Our submission to the committee on SCISA was prepared by a CBA national security working group, with contributions from the privacy and access law section as well as other sections. The section's membership represents lawyers with in-depth knowledge in the areas of privacy law and access to information from every part of the country, drawn from private practice, industry, and government sectors.
Our section also worked on the CBA submission this past fall in response to the government's national security green paper, and the year before that on the CBA submission to the public safety and national security committee respecting Bill , part of which contains SCISA.
I'll now address the substance of our submission.
The CBA supports information sharing for the purpose of national security when that sharing is necessary, proportionate, and accompanied by adequate measures against potential abuse.

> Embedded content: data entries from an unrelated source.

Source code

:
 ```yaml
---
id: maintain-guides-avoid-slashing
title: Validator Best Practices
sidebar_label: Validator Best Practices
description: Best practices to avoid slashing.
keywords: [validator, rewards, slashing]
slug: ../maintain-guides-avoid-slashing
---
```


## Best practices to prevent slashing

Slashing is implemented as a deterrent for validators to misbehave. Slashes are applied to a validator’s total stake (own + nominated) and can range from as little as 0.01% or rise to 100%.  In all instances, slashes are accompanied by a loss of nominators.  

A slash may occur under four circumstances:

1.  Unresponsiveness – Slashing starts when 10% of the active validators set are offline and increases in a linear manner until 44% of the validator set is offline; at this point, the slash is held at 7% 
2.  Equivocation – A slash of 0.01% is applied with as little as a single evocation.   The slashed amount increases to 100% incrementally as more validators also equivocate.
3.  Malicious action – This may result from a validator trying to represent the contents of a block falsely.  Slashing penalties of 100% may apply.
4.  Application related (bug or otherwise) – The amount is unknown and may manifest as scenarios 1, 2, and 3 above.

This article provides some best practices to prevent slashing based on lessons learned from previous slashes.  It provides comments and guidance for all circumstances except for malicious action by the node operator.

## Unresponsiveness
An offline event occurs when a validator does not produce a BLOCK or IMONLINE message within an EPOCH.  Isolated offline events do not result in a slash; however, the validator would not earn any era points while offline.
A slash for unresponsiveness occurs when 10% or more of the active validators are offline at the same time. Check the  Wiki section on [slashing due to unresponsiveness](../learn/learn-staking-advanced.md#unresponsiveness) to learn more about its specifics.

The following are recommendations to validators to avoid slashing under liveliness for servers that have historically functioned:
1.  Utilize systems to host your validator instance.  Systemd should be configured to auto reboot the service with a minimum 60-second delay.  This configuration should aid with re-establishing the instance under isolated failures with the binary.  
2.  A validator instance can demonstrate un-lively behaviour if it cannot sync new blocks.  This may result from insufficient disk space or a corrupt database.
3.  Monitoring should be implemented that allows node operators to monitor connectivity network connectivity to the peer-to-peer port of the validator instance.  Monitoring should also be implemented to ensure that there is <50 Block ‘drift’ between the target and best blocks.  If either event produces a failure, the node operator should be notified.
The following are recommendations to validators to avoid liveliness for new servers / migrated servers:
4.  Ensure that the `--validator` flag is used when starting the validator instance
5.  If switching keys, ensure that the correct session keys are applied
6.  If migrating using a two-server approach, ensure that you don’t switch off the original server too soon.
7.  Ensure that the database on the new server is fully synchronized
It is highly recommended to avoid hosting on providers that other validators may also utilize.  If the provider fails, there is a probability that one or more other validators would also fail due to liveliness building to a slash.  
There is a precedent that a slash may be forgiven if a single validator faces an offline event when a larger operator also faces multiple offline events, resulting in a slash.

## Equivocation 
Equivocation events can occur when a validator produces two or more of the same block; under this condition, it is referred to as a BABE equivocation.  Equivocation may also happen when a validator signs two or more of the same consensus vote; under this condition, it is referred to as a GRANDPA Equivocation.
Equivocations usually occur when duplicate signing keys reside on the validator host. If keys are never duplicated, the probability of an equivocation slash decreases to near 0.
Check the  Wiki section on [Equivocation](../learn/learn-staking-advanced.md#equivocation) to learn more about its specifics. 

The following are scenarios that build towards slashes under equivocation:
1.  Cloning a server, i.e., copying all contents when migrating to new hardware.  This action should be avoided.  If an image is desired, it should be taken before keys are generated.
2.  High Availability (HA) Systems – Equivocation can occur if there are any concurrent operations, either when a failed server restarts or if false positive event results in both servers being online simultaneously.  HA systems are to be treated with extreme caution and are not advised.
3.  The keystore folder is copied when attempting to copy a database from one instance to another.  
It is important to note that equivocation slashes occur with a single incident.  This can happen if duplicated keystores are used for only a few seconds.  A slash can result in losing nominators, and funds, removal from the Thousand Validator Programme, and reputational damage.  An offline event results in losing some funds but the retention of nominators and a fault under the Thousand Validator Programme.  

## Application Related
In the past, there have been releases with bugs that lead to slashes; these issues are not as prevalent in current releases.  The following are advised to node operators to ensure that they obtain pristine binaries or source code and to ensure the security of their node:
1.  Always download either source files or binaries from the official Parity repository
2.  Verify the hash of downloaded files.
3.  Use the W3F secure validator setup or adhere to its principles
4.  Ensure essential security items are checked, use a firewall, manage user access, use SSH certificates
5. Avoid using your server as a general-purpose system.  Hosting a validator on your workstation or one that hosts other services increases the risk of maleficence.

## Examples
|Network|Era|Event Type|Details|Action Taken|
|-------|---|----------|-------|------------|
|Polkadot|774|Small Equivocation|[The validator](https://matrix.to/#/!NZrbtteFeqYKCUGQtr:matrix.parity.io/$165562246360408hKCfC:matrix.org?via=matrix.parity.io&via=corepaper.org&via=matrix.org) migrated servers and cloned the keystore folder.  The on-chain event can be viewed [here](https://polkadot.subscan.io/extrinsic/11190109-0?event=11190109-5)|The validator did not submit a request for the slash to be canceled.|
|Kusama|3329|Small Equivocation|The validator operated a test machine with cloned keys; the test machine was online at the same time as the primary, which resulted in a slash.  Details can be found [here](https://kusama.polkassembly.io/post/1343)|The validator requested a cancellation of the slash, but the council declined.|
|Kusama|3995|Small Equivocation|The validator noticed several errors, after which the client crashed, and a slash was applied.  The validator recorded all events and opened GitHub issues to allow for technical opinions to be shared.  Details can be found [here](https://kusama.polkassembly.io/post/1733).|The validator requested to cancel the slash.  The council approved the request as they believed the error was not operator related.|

However, sharing too much information or sharing information for unrestricted purposes can lead to harmful consequences. Moreover, such oversharing is contrary to the principles underlying privacy laws in Canada.
SCISA has significantly expanded intragovernmental information sharing for national security purposes in Canada, including the sharing of potentially sensitive personal information, without precise definitions, basic privacy protections, or clear limitations on the purposes for sharing. While some helpful changes were made to SCISA before its final passage into law in 2015, the statute still causes concern on several fronts.
The CBA has four main concerns with the law as enacted.
The first is independent oversight. SCISA includes a number of useful guiding principles for information sharing, including the principle that originators should retain control over shared information and the principle that information should be disclosed under the act only to institutions carrying out responsibilities in respect of activities that undermine the security of Canada.
However, to be meaningful, SCISA must include a robust oversight and accountability mechanism to enforce these principles. In the CBA's view, any oversight body should have independence from the government institutions that will be sharing information under the act in order to avoid any potential conflicts of interest.
There may be several oversight models that could work in this regard. The committee of parliamentarians that was proposed in Bill could be one such option. Existing institutions, such as the Office of the Privacy Commissioner of Canada, might also work.
Whatever oversight mechanism is pursued, in order to better facilitate the review of activities carried out under SCISA, the CBA submits that regulations should be introduced requiring disclosing institutions to keep a record of all disclosures made under SCISA and requiring receiving institutions to maintain records of subsequent use and disclosure of information received pursuant to SCISA. If such records do not exist, it will be nearly impossible for any oversight body to determine whether the guiding principles of the act are indeed being respected.
The second concern is balanced information sharing.
The CBA notes that subsection 5(1) of SCISA permits disclosure among the 17 government institutions listed in the schedules of the act if the information is relevant to the recipient institution's jurisdiction or responsibilities under an act of Parliament or another lawful authority respecting national security. In the CBA's view, mere relevance is a very low standard for what should be an exceptional sharing of information between government institutions, and this could allow for unnecessary and overbroad sharing of information, undermining the privacy rights of Canadians. The CBA agrees with the previous submissions of the Privacy Commissioner of Canada and others that a test of necessity would better balance the objectives of SCISA with privacy rights and principles. In other words, in order for information to be shared with another institution, such sharing must not only be relevant to the receiving institution's mandate respecting national security, but also have to be necessary in order to allow the receiving institution to fulfill that mandate.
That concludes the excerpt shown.